-- Your assignment --
Restate every line below word for word, but drop each picture.

Records to process Start Marker

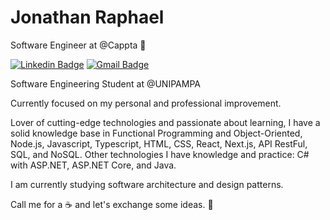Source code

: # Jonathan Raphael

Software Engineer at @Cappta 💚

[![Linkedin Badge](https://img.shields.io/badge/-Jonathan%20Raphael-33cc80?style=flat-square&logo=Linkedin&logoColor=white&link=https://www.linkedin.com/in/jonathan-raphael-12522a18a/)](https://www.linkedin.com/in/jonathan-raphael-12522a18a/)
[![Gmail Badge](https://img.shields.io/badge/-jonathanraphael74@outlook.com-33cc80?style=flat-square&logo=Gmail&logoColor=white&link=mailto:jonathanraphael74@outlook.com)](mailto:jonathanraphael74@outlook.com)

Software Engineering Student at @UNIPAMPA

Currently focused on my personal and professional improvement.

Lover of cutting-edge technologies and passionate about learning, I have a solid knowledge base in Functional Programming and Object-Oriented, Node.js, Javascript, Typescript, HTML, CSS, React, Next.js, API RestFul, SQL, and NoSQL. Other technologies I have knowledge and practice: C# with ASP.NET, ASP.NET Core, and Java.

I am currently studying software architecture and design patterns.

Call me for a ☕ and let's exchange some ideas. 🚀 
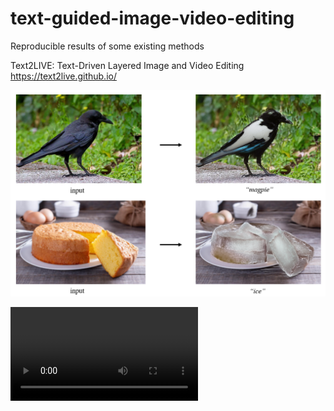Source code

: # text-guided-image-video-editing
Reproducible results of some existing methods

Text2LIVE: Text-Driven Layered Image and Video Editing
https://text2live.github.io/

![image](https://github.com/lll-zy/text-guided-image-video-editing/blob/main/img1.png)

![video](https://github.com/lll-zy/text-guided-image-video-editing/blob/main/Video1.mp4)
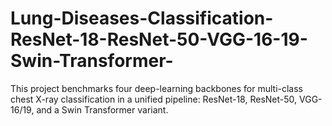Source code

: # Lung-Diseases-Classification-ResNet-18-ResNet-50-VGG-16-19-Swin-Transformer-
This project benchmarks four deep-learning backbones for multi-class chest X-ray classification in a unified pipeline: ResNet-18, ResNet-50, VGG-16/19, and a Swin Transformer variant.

Records to process End Marker

-- Response --
Source code

: # Jonathan Raphael

Software Engineer at @Cappta 💚

[![Linkedin Badge](https://img.shields.io/badge/-Jonathan%20Raphael-33cc80?style=flat-square&logo=Linkedin&logoColor=white&link=https://www.linkedin.com/in/jonathan-raphael-12522a18a/)](https://www.linkedin.com/in/jonathan-raphael-12522a18a/)
[![Gmail Badge](https://img.shields.io/badge/-jonathanraphael74@outlook.com-33cc80?style=flat-square&logo=Gmail&logoColor=white&link=mailto:jonathanraphael74@outlook.com)](mailto:jonathanraphael74@outlook.com)

Software Engineering Student at @UNIPAMPA

Currently focused on my personal and professional improvement.

Lover of cutting-edge technologies and passionate about learning, I have a solid knowledge base in Functional Programming and Object-Oriented, Node.js, Javascript, Typescript, HTML, CSS, React, Next.js, API RestFul, SQL, and NoSQL. Other technologies I have knowledge and practice: C# with ASP.NET, ASP.NET Core, and Java.

I am currently studying software architecture and design patterns.

Call me for a ☕ and let's exchange some ideas. 🚀 
Source code

: # text-guided-image-video-editing
Reproducible results of some existing methods

Text2LIVE: Text-Driven Layered Image and Video Editing
https://text2live.github.io/

![image](https://github.com/lll-zy/text-guided-image-video-editing/blob/main/img1.png)

![video](https://github.com/lll-zy/text-guided-image-video-editing/blob/main/Video1.mp4)
Source code

: # Lung-Diseases-Classification-ResNet-18-ResNet-50-VGG-16-19-Swin-Transformer-
This project benchmarks four deep-learning backbones for multi-class chest X-ray classification in a unified pipeline: ResNet-18, ResNet-50, VGG-16/19, and a Swin Transformer variant.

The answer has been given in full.